OUR SERVICES
We are LOSS MITIGATION consultants helping homeowners with their loan and/or mortgage payments who may be facing foreclosure.
Your Home Loan Options assists homeowners that are struggling to make their mortgage payments. We understand the stress and fear that you are facing. We are here to let you know that you have options other than foreclosure.
What happens if I walk away from my home and let it go to FORECLOSURE?
I frequently hear this question from homeowners – mostly from homeowners who feel they have no other options, or are simply exhausted from unsuccessful attempts at working things out with their lender. They mistakenly believe that simply “letting the home foreclose” is the end of their problems with their Mortgage
The truth is that If you let your house go to FORECLOSURE your lender CAN come after you for the difference so it is best to seek other alternatives to walking away.
This is a NO COST service for YOU.
Unlike other loss mitigation companies, our service is completely FREE. Our diligent work on behalf of our clients makes us the area’s leading authority on loan modifications, short sales and the “goto” for homeowners.
Forbearance
With this option, you and your mortgage company agree to temporarily suspend or reduce your monthly mortgage payments for a specific period of time. This option lets you deal with your short-term financial problems by giving you time to get back on your feet and bring your mortgage current.
After the forbearance has ended, you will need to repay the amount that was reduced or suspended. However, you are not required to repay the missed amount all at once, though you have that option. Other potential options allow you to make an additional payment each month for a period of time until the past due amounts are repaid (see Repayment Plan) or set up a Loan Modification, if you are eligible (see Loan Modification).

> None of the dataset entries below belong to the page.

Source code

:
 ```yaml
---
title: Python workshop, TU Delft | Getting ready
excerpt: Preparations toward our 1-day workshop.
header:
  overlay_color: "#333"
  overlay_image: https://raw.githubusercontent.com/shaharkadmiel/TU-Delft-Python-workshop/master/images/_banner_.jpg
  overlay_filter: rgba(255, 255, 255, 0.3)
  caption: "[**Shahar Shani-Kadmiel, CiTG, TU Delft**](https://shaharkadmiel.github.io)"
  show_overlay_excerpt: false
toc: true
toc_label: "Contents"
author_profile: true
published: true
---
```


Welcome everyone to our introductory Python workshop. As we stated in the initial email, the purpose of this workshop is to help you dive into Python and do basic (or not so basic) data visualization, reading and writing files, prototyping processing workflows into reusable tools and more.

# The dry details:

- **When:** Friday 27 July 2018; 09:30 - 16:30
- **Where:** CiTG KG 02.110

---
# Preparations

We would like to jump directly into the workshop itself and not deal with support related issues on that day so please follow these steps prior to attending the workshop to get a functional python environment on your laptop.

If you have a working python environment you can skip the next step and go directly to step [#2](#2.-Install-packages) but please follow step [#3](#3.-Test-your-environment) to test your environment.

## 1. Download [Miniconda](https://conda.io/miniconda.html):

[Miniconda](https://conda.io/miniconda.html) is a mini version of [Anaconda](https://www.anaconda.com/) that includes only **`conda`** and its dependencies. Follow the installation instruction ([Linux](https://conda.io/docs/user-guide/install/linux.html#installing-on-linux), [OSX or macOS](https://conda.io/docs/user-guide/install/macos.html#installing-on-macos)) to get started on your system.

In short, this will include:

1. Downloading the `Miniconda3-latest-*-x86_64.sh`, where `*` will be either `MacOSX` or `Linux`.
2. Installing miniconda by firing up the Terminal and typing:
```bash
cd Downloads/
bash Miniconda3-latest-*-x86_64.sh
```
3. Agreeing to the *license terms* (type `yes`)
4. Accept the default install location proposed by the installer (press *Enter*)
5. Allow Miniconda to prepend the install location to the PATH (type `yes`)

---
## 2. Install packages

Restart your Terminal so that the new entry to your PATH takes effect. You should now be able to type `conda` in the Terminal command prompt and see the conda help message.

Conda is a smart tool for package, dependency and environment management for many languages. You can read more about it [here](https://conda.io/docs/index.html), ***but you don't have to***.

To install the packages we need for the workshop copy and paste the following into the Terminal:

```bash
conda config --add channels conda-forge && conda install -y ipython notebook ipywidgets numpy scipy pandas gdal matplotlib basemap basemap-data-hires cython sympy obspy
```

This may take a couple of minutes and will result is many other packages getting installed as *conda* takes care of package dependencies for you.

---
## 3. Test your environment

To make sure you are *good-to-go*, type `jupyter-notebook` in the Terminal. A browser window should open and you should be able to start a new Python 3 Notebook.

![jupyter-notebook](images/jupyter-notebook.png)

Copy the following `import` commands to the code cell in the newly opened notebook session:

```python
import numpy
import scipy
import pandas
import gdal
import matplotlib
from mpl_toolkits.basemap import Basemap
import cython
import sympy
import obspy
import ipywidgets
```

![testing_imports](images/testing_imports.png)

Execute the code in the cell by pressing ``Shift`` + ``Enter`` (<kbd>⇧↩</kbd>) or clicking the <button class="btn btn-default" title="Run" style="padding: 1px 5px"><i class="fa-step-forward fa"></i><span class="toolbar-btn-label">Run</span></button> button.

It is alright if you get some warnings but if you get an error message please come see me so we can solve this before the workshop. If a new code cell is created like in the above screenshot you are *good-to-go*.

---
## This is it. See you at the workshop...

Forbearance may be an option if you are:
- Behind on your mortgage payments or on the verge of missing payments.
- Experiencing a temporary hardship.
What are the benefits?
- Lower or temporarily suspend your monthly payment—giving you time to improve your financial situation and get back on your feet.
- Less damaging to your credit score than a FORECLOSURE.
- Stay in your home and avoid foreclosure.
How does it work?
Forbearance reduces your monthly mortgage payment—or suspends it completely—during the forbearance period. If you qualify for forbearance, you and your mortgage company will discuss the forbearance terms:
- Length of forbearance period.
- Reduced payment amount (if the payment is not suspended), and the terms of repayment.
WHAT YOUR HOME LOAN OPTIONS WILL DO FOR YOU
- Guides you through the process.
- If necessary, we will lead a conference call with your lender to get you entered into the program.
Loan Modification
A Loan Modification is any change to the original terms of your loan including extending the term, lowering the interest rate or changing the loan type.
Should I do a Loan Modification?
If you’ve fallen behind on your mortgage payments, your lender may be offering you the chance to apply for a Loan Modification. Keep in mind that while a Loan Modification will reduce your payment, it will not reduce the amount you owe on the property.
A Loan Modification may be a good choice if…
- The situation that caused you to fall behind has been resolved.
- Your financial stability is enough to support your new monthly payment.
- This is your primary residence.
- You have equity in your home.
- You are prepared to stay in your home for many years if you have no equity in your home.
A Loan Modification may not be the right choice if…
- The situation that caused your default has NOT been resolved.
- Your financial stability is not enough to support your new monthly payment long term.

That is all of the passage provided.